Work instruction: Scan the records that follow, and whenever a line has the word "overview", copy it.

Collected data entries

******

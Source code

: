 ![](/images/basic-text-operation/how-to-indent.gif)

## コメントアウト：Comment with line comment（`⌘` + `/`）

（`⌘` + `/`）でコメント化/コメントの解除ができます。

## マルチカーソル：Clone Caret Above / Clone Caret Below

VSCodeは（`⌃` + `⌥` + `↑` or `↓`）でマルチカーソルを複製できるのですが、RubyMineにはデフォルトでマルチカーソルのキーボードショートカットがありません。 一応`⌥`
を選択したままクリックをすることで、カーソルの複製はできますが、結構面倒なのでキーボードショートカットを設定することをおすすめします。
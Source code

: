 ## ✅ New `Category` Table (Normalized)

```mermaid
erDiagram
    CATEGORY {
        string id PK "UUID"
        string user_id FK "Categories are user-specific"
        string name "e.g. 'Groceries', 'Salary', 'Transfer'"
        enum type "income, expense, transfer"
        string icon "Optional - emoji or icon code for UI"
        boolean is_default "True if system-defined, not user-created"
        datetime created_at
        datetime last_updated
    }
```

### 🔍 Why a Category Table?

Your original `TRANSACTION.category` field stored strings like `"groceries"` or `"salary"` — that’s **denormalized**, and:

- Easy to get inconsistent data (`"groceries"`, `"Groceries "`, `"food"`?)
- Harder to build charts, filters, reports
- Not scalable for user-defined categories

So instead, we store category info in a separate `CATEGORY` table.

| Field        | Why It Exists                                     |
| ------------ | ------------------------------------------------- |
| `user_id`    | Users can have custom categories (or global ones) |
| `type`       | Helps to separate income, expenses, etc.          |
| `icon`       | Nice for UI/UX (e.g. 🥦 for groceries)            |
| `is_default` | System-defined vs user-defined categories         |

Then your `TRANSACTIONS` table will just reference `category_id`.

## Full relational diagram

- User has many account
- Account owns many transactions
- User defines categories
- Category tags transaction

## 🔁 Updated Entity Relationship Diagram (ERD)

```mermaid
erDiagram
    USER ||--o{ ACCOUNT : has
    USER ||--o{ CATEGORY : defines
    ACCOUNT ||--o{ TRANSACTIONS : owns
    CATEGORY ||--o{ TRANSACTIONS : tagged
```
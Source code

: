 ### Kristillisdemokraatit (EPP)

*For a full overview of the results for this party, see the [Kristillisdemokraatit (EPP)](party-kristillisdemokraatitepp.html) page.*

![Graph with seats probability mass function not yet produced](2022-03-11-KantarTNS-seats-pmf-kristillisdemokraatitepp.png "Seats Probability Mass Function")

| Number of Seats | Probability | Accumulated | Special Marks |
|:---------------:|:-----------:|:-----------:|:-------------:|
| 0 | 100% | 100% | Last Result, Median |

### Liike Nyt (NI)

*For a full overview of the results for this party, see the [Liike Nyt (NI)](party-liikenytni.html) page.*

******

Output below:
*For a full overview of the results for this party, see the [Kristillisdemokraatit (EPP)](party-kristillisdemokraatitepp.html) page.*
*For a full overview of the results for this party, see the [Liike Nyt (NI)](party-liikenytni.html) page.*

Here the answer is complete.